Mick Pomathios
- Full name: Michel Pomathios
- Born: 18 March 1924 Bourg-en-Bresse, France
- Died: 7 December 2015 (aged 91) Bourg-en-Bresse, France
- Height: 6 ft 2 in (188 cm)
- Weight: 199 lb (90 kg)

Rugby union career
- Position: Wing three–quarter

International career
- Years: Team / Apps / (Points)
- 1948–54: France / 24 / (18)

= Mick Pomathios =

France international rugby union player

Michel Pomathios (18 March 1924 – 7 December 2015) was a French international rugby union player.

==Biography==
===Early years===
Born in Bourg-en-Bresse, Pomathios attended Lycée Lalande and during World War II was a member of the French resistance.

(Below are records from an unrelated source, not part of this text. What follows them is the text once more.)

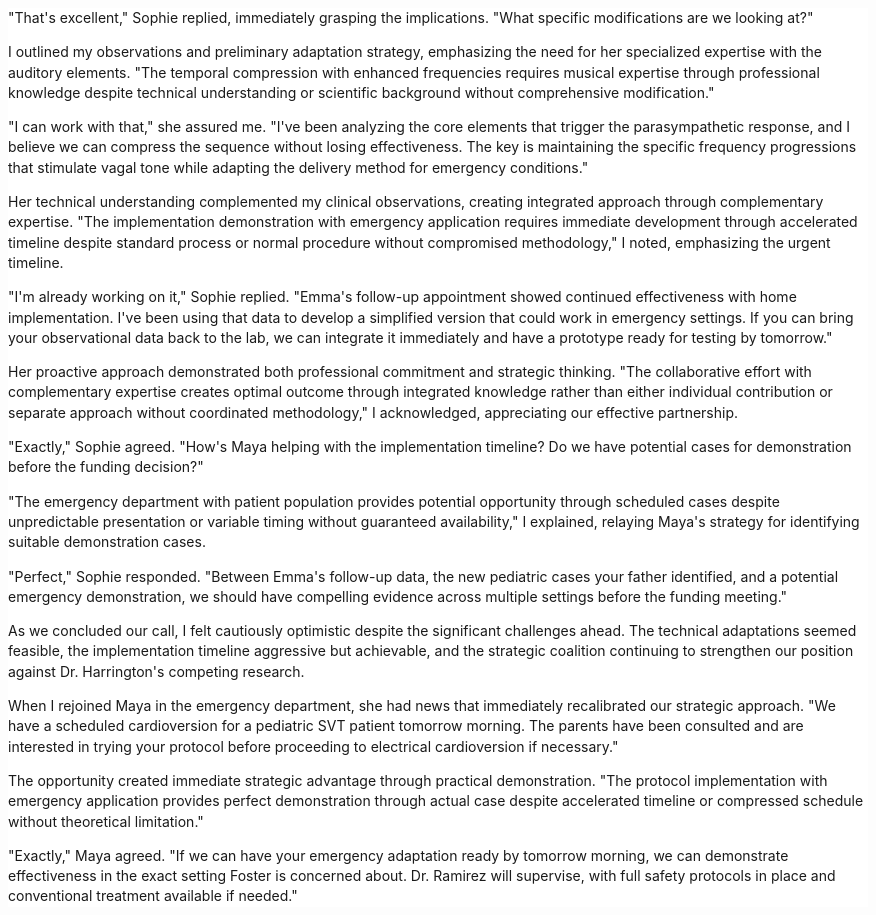 "That's excellent," Sophie replied, immediately grasping the implications. "What specific modifications are we looking at?"

I outlined my observations and preliminary adaptation strategy, emphasizing the need for her specialized expertise with the auditory elements. "The temporal compression with enhanced frequencies requires musical expertise through professional knowledge despite technical understanding or scientific background without comprehensive modification."

"I can work with that," she assured me. "I've been analyzing the core elements that trigger the parasympathetic response, and I believe we can compress the sequence without losing effectiveness. The key is maintaining the specific frequency progressions that stimulate vagal tone while adapting the delivery method for emergency conditions."

Her technical understanding complemented my clinical observations, creating integrated approach through complementary expertise. "The implementation demonstration with emergency application requires immediate development through accelerated timeline despite standard process or normal procedure without compromised methodology," I noted, emphasizing the urgent timeline.

"I'm already working on it," Sophie replied. "Emma's follow-up appointment showed continued effectiveness with home implementation. I've been using that data to develop a simplified version that could work in emergency settings. If you can bring your observational data back to the lab, we can integrate it immediately and have a prototype ready for testing by tomorrow."

Her proactive approach demonstrated both professional commitment and strategic thinking. "The collaborative effort with complementary expertise creates optimal outcome through integrated knowledge rather than either individual contribution or separate approach without coordinated methodology," I acknowledged, appreciating our effective partnership.

"Exactly," Sophie agreed. "How's Maya helping with the implementation timeline? Do we have potential cases for demonstration before the funding decision?"

"The emergency department with patient population provides potential opportunity through scheduled cases despite unpredictable presentation or variable timing without guaranteed availability," I explained, relaying Maya's strategy for identifying suitable demonstration cases.

"Perfect," Sophie responded. "Between Emma's follow-up data, the new pediatric cases your father identified, and a potential emergency demonstration, we should have compelling evidence across multiple settings before the funding meeting."

As we concluded our call, I felt cautiously optimistic despite the significant challenges ahead. The technical adaptations seemed feasible, the implementation timeline aggressive but achievable, and the strategic coalition continuing to strengthen our position against Dr. Harrington's competing research.

When I rejoined Maya in the emergency department, she had news that immediately recalibrated our strategic approach. "We have a scheduled cardioversion for a pediatric SVT patient tomorrow morning. The parents have been consulted and are interested in trying your protocol before proceeding to electrical cardioversion if necessary."

The opportunity created immediate strategic advantage through practical demonstration. "The protocol implementation with emergency application provides perfect demonstration through actual case despite accelerated timeline or compressed schedule without theoretical limitation."

"Exactly," Maya agreed. "If we can have your emergency adaptation ready by tomorrow morning, we can demonstrate effectiveness in the exact setting Foster is concerned about. Dr. Ramirez will supervise, with full safety protocols in place and conventional treatment available if needed."
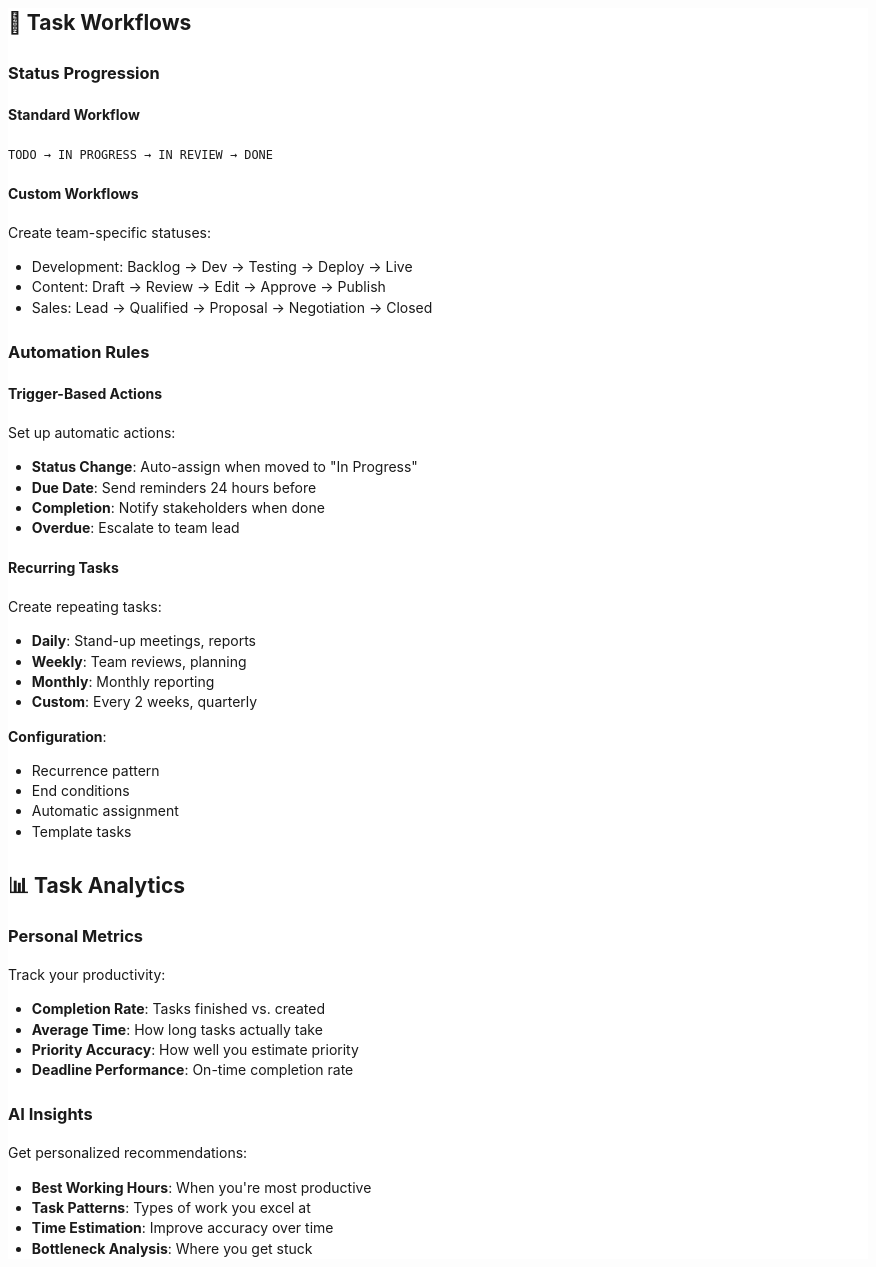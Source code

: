 ## 🔄 Task Workflows

### Status Progression

#### Standard Workflow
```
TODO → IN PROGRESS → IN REVIEW → DONE
```

#### Custom Workflows
Create team-specific statuses:
- Development: Backlog → Dev → Testing → Deploy → Live
- Content: Draft → Review → Edit → Approve → Publish
- Sales: Lead → Qualified → Proposal → Negotiation → Closed

### Automation Rules

#### Trigger-Based Actions
Set up automatic actions:
- **Status Change**: Auto-assign when moved to "In Progress"
- **Due Date**: Send reminders 24 hours before
- **Completion**: Notify stakeholders when done
- **Overdue**: Escalate to team lead

#### Recurring Tasks

Create repeating tasks:
- **Daily**: Stand-up meetings, reports
- **Weekly**: Team reviews, planning
- **Monthly**: Monthly reporting
- **Custom**: Every 2 weeks, quarterly

**Configuration**:
- Recurrence pattern
- End conditions
- Automatic assignment
- Template tasks

## 📊 Task Analytics

### Personal Metrics

Track your productivity:
- **Completion Rate**: Tasks finished vs. created
- **Average Time**: How long tasks actually take
- **Priority Accuracy**: How well you estimate priority
- **Deadline Performance**: On-time completion rate

### AI Insights

Get personalized recommendations:
- **Best Working Hours**: When you're most productive
- **Task Patterns**: Types of work you excel at
- **Time Estimation**: Improve accuracy over time
- **Bottleneck Analysis**: Where you get stuck

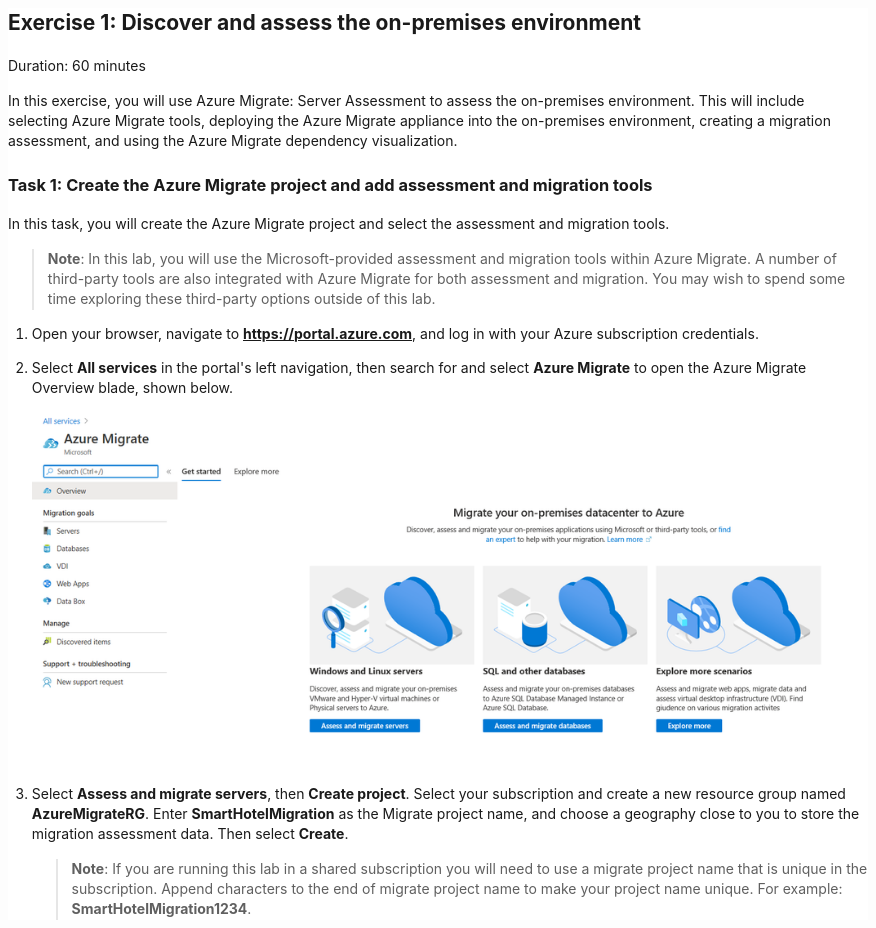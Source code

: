 ## Exercise 1: Discover and assess the on-premises environment

Duration: 60 minutes

In this exercise, you will use Azure Migrate: Server Assessment to assess the on-premises environment. This will include selecting Azure Migrate tools, deploying the Azure Migrate appliance into the on-premises environment, creating a migration assessment, and using the Azure Migrate dependency visualization.

### Task 1: Create the Azure Migrate project and add assessment and migration tools

In this task, you will create the Azure Migrate project and select the assessment and migration tools.

> **Note**: In this lab, you will use the Microsoft-provided assessment and migration tools within Azure Migrate. A number of third-party tools are also integrated with Azure Migrate for both assessment and migration. You may wish to spend some time exploring these third-party options outside of this lab.

1. Open your browser, navigate to **https://portal.azure.com**, and log in with your Azure subscription credentials.

2. Select **All services** in the portal's left navigation, then search for and select **Azure Migrate** to open the Azure Migrate Overview blade, shown below.

    ![Screenshot of the Azure Migrate overview blade.](images/Exercise1/azure-migrate-overview.png)

3. Select **Assess and migrate servers**, then **Create project**.  Select your subscription and create a new resource group named **AzureMigrateRG**. Enter **SmartHotelMigration** as the Migrate project name, and choose a geography close to you to store the migration assessment data. Then select **Create**.

    >**Note**: If you are running this lab in a shared subscription you will need to use a migrate project name that is unique in the subscription. Append characters to the end of migrate project name to make your project name unique. For example: **SmartHotelMigration1234**.
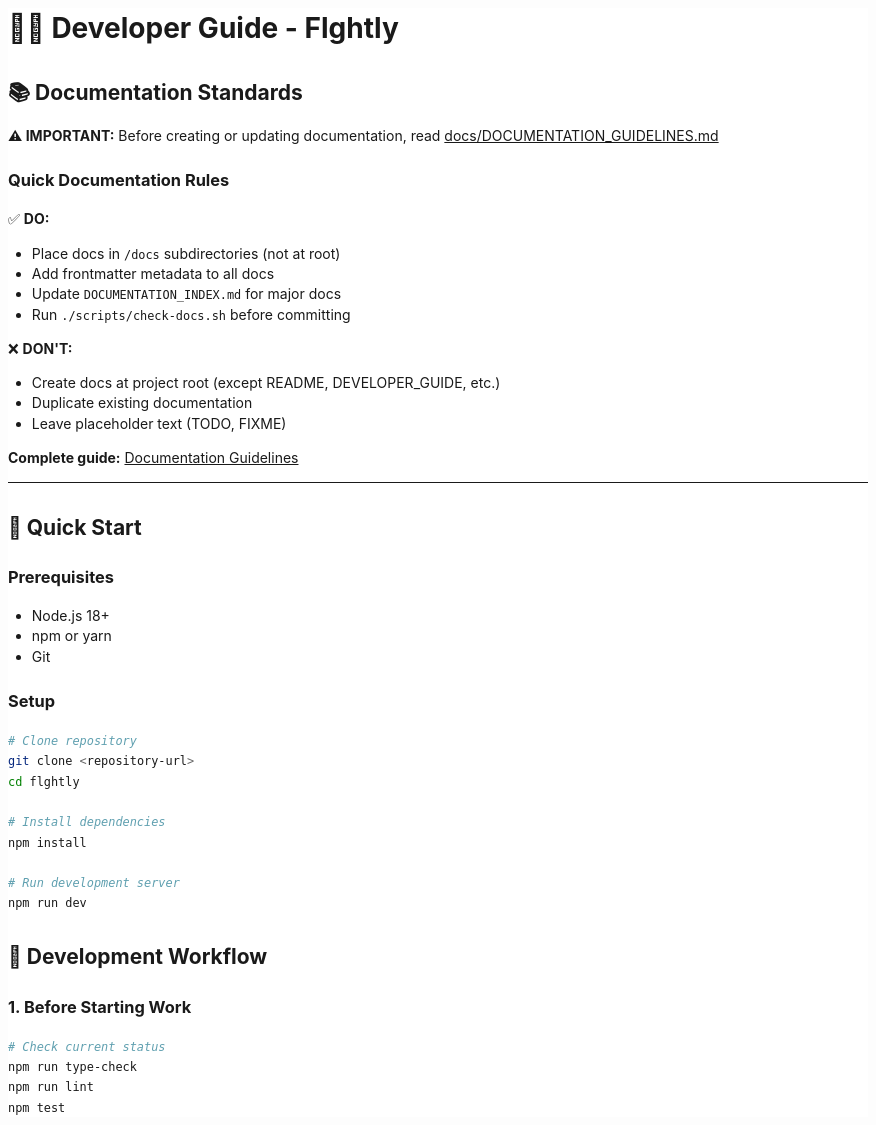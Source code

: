 # 👨‍💻 Developer Guide - Flghtly

## 📚 **Documentation Standards**

**⚠️ IMPORTANT:** Before creating or updating documentation, read [docs/DOCUMENTATION_GUIDELINES.md](./docs/DOCUMENTATION_GUIDELINES.md)

### Quick Documentation Rules

✅ **DO:**
- Place docs in `/docs` subdirectories (not at root)
- Add frontmatter metadata to all docs
- Update `DOCUMENTATION_INDEX.md` for major docs
- Run `./scripts/check-docs.sh` before committing

❌ **DON'T:**
- Create docs at project root (except README, DEVELOPER_GUIDE, etc.)
- Duplicate existing documentation
- Leave placeholder text (TODO, FIXME)

**Complete guide:** [Documentation Guidelines](./docs/DOCUMENTATION_GUIDELINES.md)

---

## 🚀 **Quick Start**

### Prerequisites
- Node.js 18+
- npm or yarn
- Git

### Setup
```bash
# Clone repository
git clone <repository-url>
cd flghtly

# Install dependencies
npm install

# Run development server
npm run dev
```

## 🔧 **Development Workflow**

### 1. **Before Starting Work**
```bash
# Check current status
npm run type-check
npm run lint
npm test
```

He got captured in 1944, but while being transported by car to the Gestapo was able to jump out and flee, likely saving him from execution. For his wartime actions, Pomathios was decorated with both the Croix de Guerre and Legion of Honour, receiving the latter from Jacques Chaban-Delmas.

===Rugby career===
Pomathios, a wing three–quarter, was a product of junior rugby at US Bressane and gained his international call up after joining SU Agen. He was capped 24 times for France between 1948 and 1954. In his first year of international rugby, Pomathios scored tries in wins over the Wallabies, Wales and England. The victory over Wales was the first achieved by a French team on Welsh soil. His career also included a tour of Argentina in 1949 and France's joint–championship winning 1954 Five Nations campaign. He has the distinction of being the first French player to appear for the English invitational team the Barbarians.

===Later life===
After retiring, Pomathios remained involved in rugby as both coach and president of US Bressane.

Pomathios, a physical education teacher by profession, was involved in politics, serving three terms as mayor of Laizé in Saône-et-Loire from 1965 to 1983.